Guest post for Jazz Guns Apple Pie
There’s a saying that people use to explain things they can’t. ‘God moves in mysterious ways.’ Now, my religious practicing went the same way as my piano practice when I was twelve, but I’ve always understood this phrase to mean that we can’t always explain why God causes things to happen. Because it’s God. That’s part of the whole divinity thing.
So when you have political candidates such as Sarah Palin, Sharron Angle, and Christine O’Donnell, all claiming that God called them to run or it was a part of His “plan,” what does it mean when they keep losing? There’s a couple of ways this can go.
To begin with, maybe it’s a personal thing where He wants them to grow, to learn from their experiences on the campaign trail. Maybe He wants them to learn a little humility in defeat. After all, the meek are going to inherit the Earth.
Or how about this. . .He’s preparing them for the next time they run for office, teaching them the lessons they need to win their next election. With the lessons they can take with them, they’ll be in a better position to assume the mantle of leadership they have been told to pursue.
There is, of course, a third possibility. All three candidates were surprise choices. No one knew who Sarah Palin was before she was picked as John McCain’s running mate. His campaign enjoyed a jump in popularity immediately after she joined, but that quickly disappeared. I’d argue that the election might have been much closer had McCain picked someone else as his running mate- one of his primary opponents, for instance. Did she cause McCain to lose the election? I think people will be able to argue about that for years to come.
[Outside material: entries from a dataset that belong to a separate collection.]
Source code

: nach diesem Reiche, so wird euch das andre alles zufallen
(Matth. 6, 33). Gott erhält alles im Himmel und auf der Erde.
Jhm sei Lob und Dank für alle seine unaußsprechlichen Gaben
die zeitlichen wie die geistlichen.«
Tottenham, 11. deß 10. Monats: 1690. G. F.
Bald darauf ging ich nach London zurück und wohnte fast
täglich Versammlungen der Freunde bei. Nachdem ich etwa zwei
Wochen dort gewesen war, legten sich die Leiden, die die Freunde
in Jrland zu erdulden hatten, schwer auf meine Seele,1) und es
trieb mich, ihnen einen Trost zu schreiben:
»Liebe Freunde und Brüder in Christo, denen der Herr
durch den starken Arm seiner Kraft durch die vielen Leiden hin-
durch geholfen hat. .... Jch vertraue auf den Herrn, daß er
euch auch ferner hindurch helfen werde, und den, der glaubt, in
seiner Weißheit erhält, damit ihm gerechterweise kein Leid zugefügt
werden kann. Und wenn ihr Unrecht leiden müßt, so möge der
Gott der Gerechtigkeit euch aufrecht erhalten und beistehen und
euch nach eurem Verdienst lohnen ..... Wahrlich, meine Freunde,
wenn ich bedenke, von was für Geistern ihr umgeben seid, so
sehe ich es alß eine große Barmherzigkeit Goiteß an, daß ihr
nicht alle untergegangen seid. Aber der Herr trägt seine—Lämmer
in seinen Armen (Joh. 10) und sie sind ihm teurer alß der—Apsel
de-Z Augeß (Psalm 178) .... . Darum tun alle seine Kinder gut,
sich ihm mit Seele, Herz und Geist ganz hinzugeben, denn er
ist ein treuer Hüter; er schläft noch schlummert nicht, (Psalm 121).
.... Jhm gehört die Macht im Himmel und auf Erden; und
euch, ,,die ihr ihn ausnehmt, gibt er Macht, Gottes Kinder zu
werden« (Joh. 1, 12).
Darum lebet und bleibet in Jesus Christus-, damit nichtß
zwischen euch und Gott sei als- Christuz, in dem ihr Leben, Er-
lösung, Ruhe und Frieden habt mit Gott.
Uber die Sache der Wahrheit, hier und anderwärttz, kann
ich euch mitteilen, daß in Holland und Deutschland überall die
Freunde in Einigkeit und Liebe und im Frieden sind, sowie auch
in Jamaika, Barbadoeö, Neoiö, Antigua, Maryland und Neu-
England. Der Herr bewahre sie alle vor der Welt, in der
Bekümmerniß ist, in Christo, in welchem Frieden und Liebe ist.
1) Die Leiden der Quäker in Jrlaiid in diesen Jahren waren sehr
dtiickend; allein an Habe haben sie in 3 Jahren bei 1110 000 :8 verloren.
Both Sharron Angle and Christine O’Donnell had surprise wins in their respective primaries over much more experienced, known politicians. I’m not as familiar with Delaware, but I live and work in Nevada, and I know quite a few Republicans who could not bring themselves to vote for Angle. They didn’t necessarily vote for Harry Reid, but those were votes that the Republican candidate could traditionally have counted on that Angle didn’t get. They were votes that Sue Lowden, who lost the Republican primary to Angle, would have received had she been running. And it wasn’t really a close thing here, either. Harry Reid won by forty thousand votes, about five percent, which is much greater than his margin of victory in 1998. He won by 428 votes that year.
So the third possibility: Perhaps, yes, God did tell all three candidates to run. He wanted them in the race. Maybe He wanted them in the race because He knew they would throw the election in favor of the Democrats. Maybe God is a Democrat, and He told these candidates to run to aid the Democratic party.
After all, God moves in mysterious ways.